┌────────
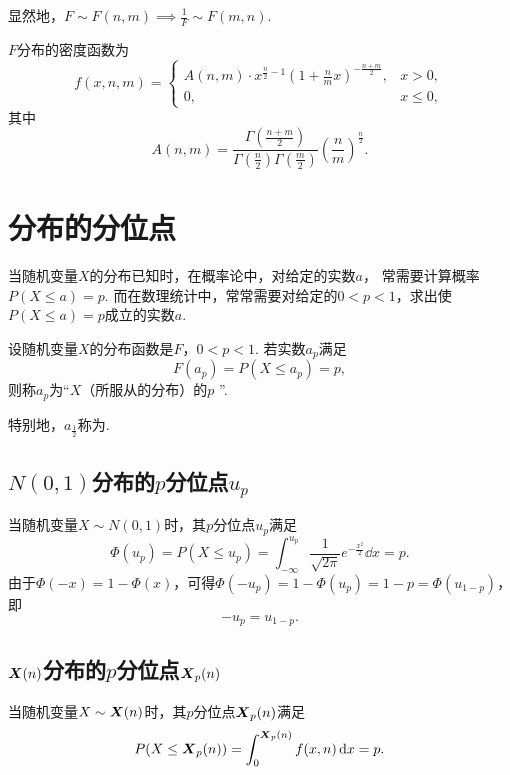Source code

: 显然地，\(F \sim F(n,m) \implies \frac{1}{F} \sim F(m,n)\).

\begin{theorem}
\(F\)分布的密度函数为\begin{equation}
	f(x,n,m) = \left\{ \begin{array}{cl}
		A(n,m) \cdot x^{\frac{n}{2}-1}
		\left(1+\frac{n}{m}x\right)^{-\frac{n+m}{2}},
		& x > 0, \\
		0, & x \leq 0,
	\end{array} \right.
\end{equation}
其中\[
	A(n,m)=\frac{
		\Gamma\left(\frac{n+m}{2}\right)
	}{
		\Gamma\left(\frac{n}{2}\right) \Gamma\left(\frac{m}{2}\right)
	}
	\left(\frac{n}{m}\right)^{\frac{n}{2}}.
\]
\end{theorem}

\section{分布的分位点}
当随机变量\(X\)的分布已知时，在概率论中，对给定的实数\(a\)，
常需要计算概率\(P(X \leq a) = p\).
而在数理统计中，常常需要对给定的\(0<p<1\)，求出使\(P(X \leq a) = p\)成立的实数\(a\).

\begin{definition}
设随机变量\(X\)的分布函数是\(F\)，\(0<p<1\).
若实数\(a_p\)满足\[
	F(a_p) = P(X \leq a_p) = p,
\]
则称\(a_p\)为“\(X\)（所服从的分布）的\(p\) ”.

特别地，\(a_{\frac{1}{2}}\)称为.
\end{definition}

\subsection{\texorpdfstring{\(N(0,1)\)分布的\(p\)分位点\(u_p\)}{标准正态分布的p分位点}}
当随机变量\(X \sim N(0,1)\)时，其\(p\)分位点\(u_p\)满足\[
\Phi(u_p)
= P(X \leq u_p)
= \int_{-\infty}^{u_p} \frac{1}{\sqrt{2\pi}} e^{-\frac{x^2}{2}} \dd{x}
= p.
\]由于\(\Phi(-x)=1-\Phi(x)\)，可得\(\Phi(-u_p)=1-\Phi(u_p)=1-p=\Phi(u_{1-p})\)，即\begin{equation}
-u_p=u_{1-p}.
\end{equation}

\subsection{\texorpdfstring{\(\boldsymbol{X}(n)\)分布的\(p\)分位点\(\boldsymbol{X}_p(n)\)}{卡方分布的p分位点}}
当随机变量\(X \sim \boldsymbol{X}(n)\)时，其\(p\)分位点\(\boldsymbol{X}_p(n)\)满足\[
P(X \leq \boldsymbol{X}_p(n)) = \int_0^{\boldsymbol{X}_p(n)} f(x,n) \dd{x} = p.
\]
└────────
§ **WHAT YOU HAVE TO DO**: Scan the data above and report each line in which "当随机变量" is present.

§ **THE ANSWER**:
当随机变量\(X\)的分布已知时，在概率论中，对给定的实数\(a\)，
当随机变量\(X \sim N(0,1)\)时，其\(p\)分位点\(u_p\)满足\[
当随机变量\(X \sim \boldsymbol{X}(n)\)时，其\(p\)分位点\(\boldsymbol{X}_p(n)\)满足\[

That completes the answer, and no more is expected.